Im Podcast erinnert sich Marti daran, wie alles mit einem Feierabendbier begann – und sich langsam verselbstständigte. "Das ging halt los mit einem Feierabendbier, oder zwei, oder drei. Oder einer Dose von diesem vorgemischten Gin Tonic, oder zwei, oder drei – irgendwann reicht auch das nicht mehr aus", schildert er im Talk mit Eva Schulz. Er erzählt, dass es Zeiten gab, in denen er trotz knapper Kasse Kleingeld zusammenkratzte, um sich noch eine Flasche Wodka zu kaufen. Heute zieht er ein klares Fazit: "Ich würde sagen, ich bin ein trockener Alkoholiker." Dass einige Menschen aus seinem Umfeld diese Einschätzung nicht teilen, macht er ebenfalls deutlich: "Manche, mit denen ich darüber gesprochen habe, würden auch sagen, du warst jetzt kein Alkoholiker, du warst nicht alkoholkrank. Ja, doch. Doch, ich war süchtig danach." Wichtig ist ihm auch eine Botschaft an die Allgemeinheit: Alkohol sei ein Gift, dessen Folgen viele zwar kennen, aber oft verdrängen.

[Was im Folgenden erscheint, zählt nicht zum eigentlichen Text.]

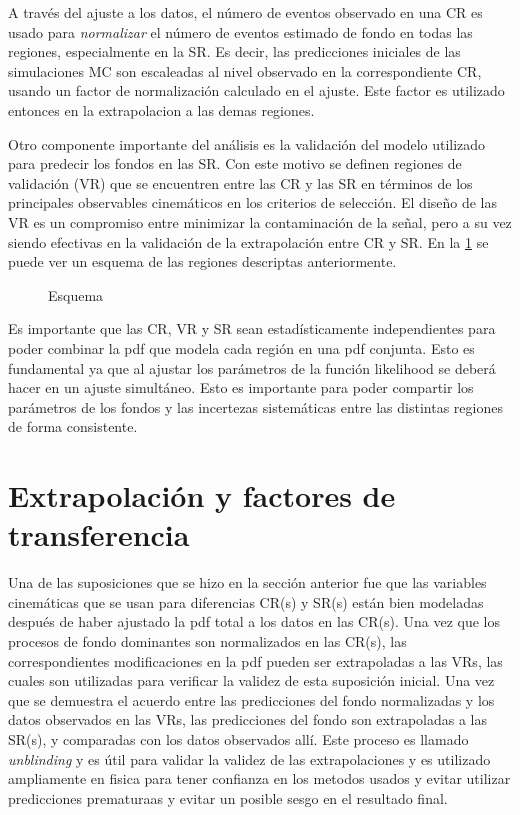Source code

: A través del ajuste a los datos, el número de eventos observado en una CR es usado para
\emph{normalizar} el número de eventos estimado de fondo en todas las regiones, especialmente
en la SR. Es decir, las predicciones iniciales de las simulaciones MC son escaleadas al
nivel observado en la correspondiente CR, usando un factor de normalización calculado en
el ajuste. Este factor es utilizado entonces en la extrapolacion a las demas regiones.

Otro componente importante del análisis es la validación del modelo utilizado
para predecir los fondos en las SR. Con este motivo se definen regiones de validación
(VR) que se encuentren entre las CR y las SR en términos de los principales observables
cinemáticos en los criterios de selección. El diseño de las VR es un compromiso entre
minimizar la contaminación de la señal, pero a su vez siendo efectivas en la validación
de la extrapolación entre CR y SR. En la {\fig} \ref{fig:regions_sketch} se puede ver
un esquema de las regiones descriptas anteriormente.

\begin{figure}[h]
  \centering
  
  \caption{Esquema}
  \label{fig:regions_sketch}
\end{figure}

Es importante que las CR, VR y SR sean estadísticamente independientes para poder combinar
la pdf que modela cada región en una pdf conjunta. Esto es fundamental ya que al ajustar
los parámetros de la función likelihood se deberá hacer en un ajuste simultáneo. Esto es
importante para poder compartir los parámetros de los fondos y las incertezas sistemáticas
entre las distintas regiones de forma consistente.

\section{Extrapolación y factores de transferencia}

Una de las suposiciones que se hizo en la sección anterior fue que las variables cinemáticas
que se usan para diferencias CR(s) y SR(s) están bien modeladas después de haber ajustado
la pdf total a los datos en las CR(s).
Una vez que los procesos de fondo dominantes son normalizados en las CR(s), las
correspondientes modificaciones en la pdf pueden ser extrapoladas a las VRs, las cuales
son utilizadas para verificar la validez de esta suposición inicial.
Una vez que se demuestra el acuerdo entre las predicciones del fondo normalizadas y los datos observados
en las VRs, las predicciones del fondo son extrapoladas a las SR(s), y comparadas con los
datos observados allí. Este proceso es llamado \emph{unblinding} y es útil para validar
la validez de las extrapolaciones y es utilizado ampliamente en fisica para tener confianza
en los metodos usados y evitar utilizar predicciones prematuraas y evitar un posible sesgo
en el resultado final.

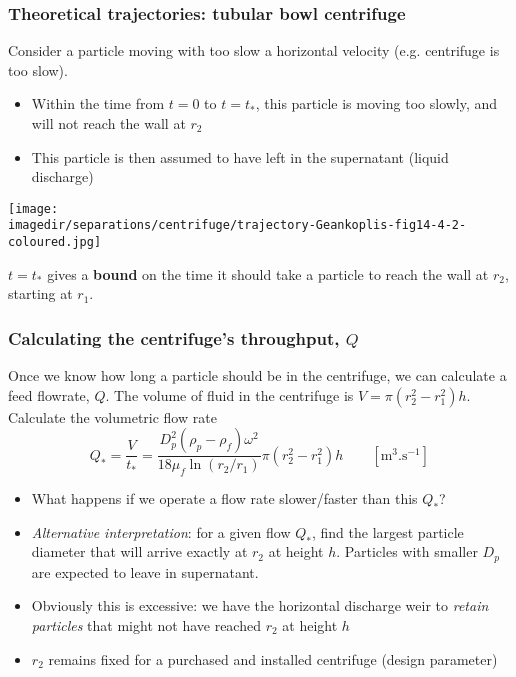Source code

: \begin{frame}\frametitle{Theoretical trajectories: tubular bowl centrifuge}
	Consider a particle moving with too slow a horizontal velocity (e.g. centrifuge is too slow).
	\begin{itemize}
		\item	Within the time from $t=0$ to $t=t_*$, this particle is moving too slowly, and will not reach the wall at $r_2$ 
		\item	This particle is then assumed to have left in the supernatant (liquid discharge)
	\end{itemize}
	\begin{center}
		\texttt{[image: \\imagedir/separations/centrifuge/trajectory-Geankoplis-fig14-4-2-coloured.jpg]}
	\end{center}
	\vspace{-6pt}
	$t=t_*$ gives a \textbf{bound} on the time it should take a particle to reach the wall at $r_2$, starting at $r_1$.
\end{frame}

\begin{frame}\frametitle{Calculating the centrifuge's throughput, $Q$}
	Once we know how long a particle should be in the centrifuge, we can calculate a feed flowrate, $Q$.
	The volume of fluid in the centrifuge is $V = \pi \left(r_2^2 - r_1^2\right) h$. Calculate the volumetric flow rate
	\[
		Q_* = \frac{V}{t_*} = \frac{D_p^2\left(\rho_p - \rho_f\right)\omega^2}{18 \mu_f \ln (r_2/r_1)} \pi \left(r_2^2 - r_1^2\right) h \qquad[\text{m}^3.\text{s}^{-1}]
	\]
	\begin{itemize}
		\item	What happens if we operate a flow rate slower/faster than this $Q_*$?
		\item	\emph{Alternative interpretation}: for a given flow $Q_*$, find the largest particle diameter that will arrive exactly at $r_2$ at height $h$. Particles with smaller $D_p$ are expected to leave in supernatant.
		\item	Obviously this is excessive: we have the horizontal discharge weir to \emph{retain particles} that might not have reached $r_2$ at height $h$
		\item	$r_2$ remains fixed for a purchased and installed centrifuge (design parameter)
	\end{itemize}
\end{frame}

Persönliche Offenheit ist für Marti kein Neuland. Der Netzstar spricht in dem Podcast nicht nur über seine Alkoholsucht, sondern auch über seinen Umgang mit ADHS und die Herausforderungen, die ihn im Alltag begleiten. "Man sagt ja manchmal, ADHS ist eine Superkraft. Das stimmt auch. Manchmal ist es dein größter Gegner und ein unheimliches Arschloch", erklärt er und betont, wie sehr es helfe, die eigene Diagnose anzunehmen. Auch auf der Bühne hat Marti zuletzt viel erlebt: Beim ESC-Vorentscheid trat er im Duo Ragazzki mit seinem Kollegen David "Miirtek" Starosciak an. Zwar reichte es knapp nicht fürs Finale, doch die Erfahrung auf der großen Bühne war für den Musiker ein wichtiger Meilenstein.